Q&A with Bridgestone's Hirohide Hamashima

The interview was conducted and provided by Bridgestone's press office

Q&A with Bridgestone's Hirohide Hamashima

The interview was conducted and provided by Bridgestone's press office

Q: Mr Hamashima, you have completed two days of a full programme of tyre testing with all five of Bridgestone's teams. What tyres have you brought and how are things going so far?

Hirohide Hamashima:

"We have brought a number of new compounds and constructions including a future construction concept. This future construction will not appear this season but we hope to introduce it next year. In total we have approximately 20 specifications, over half of which are new, and in the region of 2000 tyres. A proportion of these tyres have come directly from Bridgestone's production line in Tokyo, Japan. Generally, testing has been reasonably productive with just the usual occasional disruption. We've had dry running mostly but it also rained yesterday morning which enabled us to conduct some good wet weather tyre testing, checking the durability and grip levels of our wet weather tyres."
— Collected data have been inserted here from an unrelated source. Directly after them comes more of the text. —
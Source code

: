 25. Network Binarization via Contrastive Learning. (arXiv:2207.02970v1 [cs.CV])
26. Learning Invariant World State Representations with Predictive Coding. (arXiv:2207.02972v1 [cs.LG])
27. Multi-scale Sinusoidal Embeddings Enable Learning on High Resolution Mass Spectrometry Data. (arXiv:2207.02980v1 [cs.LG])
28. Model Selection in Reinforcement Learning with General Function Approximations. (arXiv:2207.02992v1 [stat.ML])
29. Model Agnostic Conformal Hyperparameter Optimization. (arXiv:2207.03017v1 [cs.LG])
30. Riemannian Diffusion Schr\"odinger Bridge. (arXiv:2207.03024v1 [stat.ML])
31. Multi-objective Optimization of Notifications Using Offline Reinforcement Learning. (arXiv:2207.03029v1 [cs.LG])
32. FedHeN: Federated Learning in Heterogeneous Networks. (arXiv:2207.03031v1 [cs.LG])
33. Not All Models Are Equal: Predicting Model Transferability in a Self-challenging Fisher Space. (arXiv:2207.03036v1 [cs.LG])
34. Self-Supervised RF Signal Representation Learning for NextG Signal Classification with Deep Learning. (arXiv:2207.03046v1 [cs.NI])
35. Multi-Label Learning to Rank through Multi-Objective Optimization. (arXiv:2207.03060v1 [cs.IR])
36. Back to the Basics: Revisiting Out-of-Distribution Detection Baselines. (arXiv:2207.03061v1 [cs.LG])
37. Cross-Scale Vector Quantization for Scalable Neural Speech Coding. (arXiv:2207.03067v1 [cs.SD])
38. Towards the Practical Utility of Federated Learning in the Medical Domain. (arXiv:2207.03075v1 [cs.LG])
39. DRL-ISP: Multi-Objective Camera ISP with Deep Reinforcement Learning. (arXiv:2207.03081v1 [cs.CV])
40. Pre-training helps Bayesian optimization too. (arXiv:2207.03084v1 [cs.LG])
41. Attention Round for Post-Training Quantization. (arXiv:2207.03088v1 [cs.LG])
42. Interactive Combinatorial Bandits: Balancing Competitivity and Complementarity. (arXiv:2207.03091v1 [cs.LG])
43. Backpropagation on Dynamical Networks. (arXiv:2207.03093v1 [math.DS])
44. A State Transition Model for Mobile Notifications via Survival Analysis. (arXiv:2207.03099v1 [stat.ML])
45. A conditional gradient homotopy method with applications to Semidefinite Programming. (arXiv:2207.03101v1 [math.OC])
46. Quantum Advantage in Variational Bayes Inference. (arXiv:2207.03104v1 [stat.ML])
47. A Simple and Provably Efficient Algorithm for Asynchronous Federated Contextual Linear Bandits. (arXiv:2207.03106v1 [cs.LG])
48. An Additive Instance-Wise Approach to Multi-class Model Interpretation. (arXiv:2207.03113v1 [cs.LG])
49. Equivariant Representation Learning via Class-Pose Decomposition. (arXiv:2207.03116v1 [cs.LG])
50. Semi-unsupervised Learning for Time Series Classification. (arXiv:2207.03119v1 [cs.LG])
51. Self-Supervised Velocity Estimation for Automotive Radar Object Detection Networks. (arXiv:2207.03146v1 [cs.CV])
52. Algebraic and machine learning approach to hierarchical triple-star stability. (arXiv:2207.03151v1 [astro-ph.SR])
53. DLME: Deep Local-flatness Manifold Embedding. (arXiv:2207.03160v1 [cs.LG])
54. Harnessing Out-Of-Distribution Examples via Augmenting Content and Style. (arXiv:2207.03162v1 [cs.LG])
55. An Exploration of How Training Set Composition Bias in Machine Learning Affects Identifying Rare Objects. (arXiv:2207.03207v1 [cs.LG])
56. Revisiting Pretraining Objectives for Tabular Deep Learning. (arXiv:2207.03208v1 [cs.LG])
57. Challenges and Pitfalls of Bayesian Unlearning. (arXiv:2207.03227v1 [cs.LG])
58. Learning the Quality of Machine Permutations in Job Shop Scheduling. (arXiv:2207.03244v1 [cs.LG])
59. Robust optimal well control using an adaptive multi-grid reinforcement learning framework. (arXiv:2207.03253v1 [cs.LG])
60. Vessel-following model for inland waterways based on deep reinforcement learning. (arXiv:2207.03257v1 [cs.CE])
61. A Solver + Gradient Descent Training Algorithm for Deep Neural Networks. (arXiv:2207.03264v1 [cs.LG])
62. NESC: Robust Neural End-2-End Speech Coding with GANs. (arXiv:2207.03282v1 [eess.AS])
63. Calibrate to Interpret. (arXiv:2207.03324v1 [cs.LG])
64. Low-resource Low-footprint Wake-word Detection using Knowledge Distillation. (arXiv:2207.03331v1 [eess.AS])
Q: With the championship so tight and only three races left, how is Bridgestone going to fight back?

Hamashima:

"We have to make the best tyres we can! We have been working extremely hard over the past few weeks and have come here to Monza for a big testing effort which we hope will benefit all our teams."

Q: The FIA has recently issued a fax regarding the front tread width size of Formula One tyres. Ross Brawn, Technical Director at the Bridgestone equipped Scuderia Ferrari Marlboro team has said that Ferrari brought this matter to the FIA's attention as a result of information given to him by Bridgestone. Could you clarify how and when this information about the contact patch size of your rival's front tyres came to your attention?

Hamashima:

"Yes, we have had our suspicions about this matter for some time now but it was not until this information came to our notice by way of photographic evidence at the Hungarian GP, that we could take this matter any further. I know there are some sceptics about the timing. We showed these images to Ferrari and discussed the matter at length with them and I know they took very seriously the decision whether or not to contact the FIA."

Q: What is Bridgestone's opinion about this matter? Are you happy for your tyres to be inspected after a race?

Hamashima:

"Yes, of course the FIA are welcome to inspect our tyres. Bridgestone has always tried to comply fully with the regulations and consequently the tread width of our tyres does not exceed 270mm either at a standstill or when running. However, it seems our rivals have a different interpretation of the regulations and we therefore welcome the FIA's clarification on the matter."

Q: Was this an attempt to balance out the championship in a season which has seen a strengthened opposition?

Hamashima:

"No, merely a case of trying to do what is right. Information of this importance could not be ignored."

Q: Why did Bridgestone not make a formal complaint to the FIA themselves?

Hamashima:

"We believe that it is important to remember that it is the teams who are competing and we are only an official supplier. Yes, we have an important role to play but we should not be bigger than the teams themselves. The people who are affected most by matters of this nature are the teams and drivers. Ultimately, it is a team decision whether to contact the FIA or not."

Q: What performance advantage would be gained by increasing the contact patch of the tyres?

Hamashima:

"An increased contact patch gives increased grip because there is more rubber in contact with the track surface. This can be of assistance both during braking and in particular during cornering. A larger contact patch can enable a driver to brake later in the corner, be quicker and better balanced through it and then consequently better positioned for a fast exit. So, at circuits such as Magny-Cours, Hockenheim and Monaco, for example, which are slow-mid speed cornering circuits, having an increased contact patch size could be an advantage. Perhaps we should also look at the history behind this issue and remember that originally Formula One used slick tyres. As speeds increased, however, the FIA decided to try to slow the cars down and consequently introduced grooved dry tyres in 1998. But even then the tyres only had three grooves on the front and, as is often the case in a competitive environment, lap times were coming down again. A fourth groove was subsequently introduced on front tyres in order to reduce the shoulder rib width and that is where we find ourselves now. With the FIA's concern about controlling speed and taking into account the measures it has taken to do so, it would therefore be surprising if the FIA meant for the regulations to be interpreted in such a way that would allow contact patches and speeds to be increased."

Q: How do you see this affecting the championship?

Hamashima:

"Well that depends if anyone now feels the need to use a different design of tyre and if that in turn affects their performance. It won't affect Bridgestone or our teams as we will continue unhindered and focussed on our current preparations for the final three races of the season. Above all, we are here to compete and are just looking forward to a positive finish to our season. Michael Schumacher is still in the lead of the Drivers' Championship - and has been since the Canadian Grand Prix - and we intend to do our best to make sure he and Ferrari retain their championship titles. We would also like to see a strong finish to the season for our other four teams."